… The 猹 turns and flees from his crotch. ** This youth is leap earth. ** I knew him when I was in my teens, so it will be thirty years now;

As above, Markdown rendering failed…

Conclusion first, it’s not the Nuggets’ problem, Markdown said so. More specifically, this is due to differences between natural languages. While this has had an impact, I don’t think the Markdown specification will change the rules in this area in the foreseeable future.

CommonMark specification

Markdown uses * and _ as emphasis indicators. Text wrapped with a single * or _ will be wrapped with HTML tags (that is, italics); Those wrapped by two will be wrapped by the HTML tag (that is, bold).

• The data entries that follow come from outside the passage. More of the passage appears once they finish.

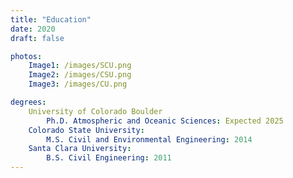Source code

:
 ```yaml
---
title: "Education"
date: 2020
draft: false

photos:
    Image1: /images/SCU.png
    Image2: /images/CSU.png
    Image3: /images/CU.png

degrees:
    University of Colorado Boulder
        Ph.D. Atmospheric and Oceanic Sciences: Expected 2025
    Colorado State University:
        M.S. Civil and Environmental Engineering: 2014
    Santa Clara University: 
        B.S. Civil Engineering: 2011
---
```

Before we get to the question, let’s talk about what some of the key terms mean:

Delimiter sequence (Delimiter Run)

Delimiter classes refer to:

  • One or a series of unescaped*;
  • One or a series of unescaped_.

Left flanking Delimiter Run

The left delimiter sequence is a delimiter sequence, and:

  1. It can’t be blank;
  2. When there is no white space or punctuation in front of it, it cannot be followed by punctuation.

Right-flanking Delimiter Run

The right delimiter sequence is a delimiter sequence, and:

  1. It can’t be blank;
  2. It cannot be preceded by punctuation when there is no white space or punctuation.

  1. when**Is part of the left delimiter sequence, it represents the beginning of bold;
  2. when**Is part of the right delimiter sequence, it represents the end bold;

Same thing with italics.

(There are 17 rules, which I won’t go into here, but you can check out the CommonMark specification if you’re interested.)


As in the example above, the ** is preceded by a punctuation mark, but not followed by a blank or punctuation mark, so it is not a right delimiter sequence and will not be treated as an end-of-bold identifier. Natural bold will not work.

… RunTu. ** I know…

Why is it defined that way?

To support nested delimiter sequences, **one **two two** three** two two** one** :

one two two three two two one

I won’t go into details here (and it’s hard to do so), but you’ll get a good idea of what it means by following the rules above.

The impact of this definition is so obvious that users of languages with non-space participles can only curse… The earth continues to be used.

How to solve it?

# 1

The solution is actually very simple, add a space after the **.

… The 猹 turns and flees from his crotch. This youth is leap earth. I knew him when I was in my teens, and it will be thirty years now;

But people like me, who require a high degree of uniformity, are not so happy; There is no such thing as space in Chinese.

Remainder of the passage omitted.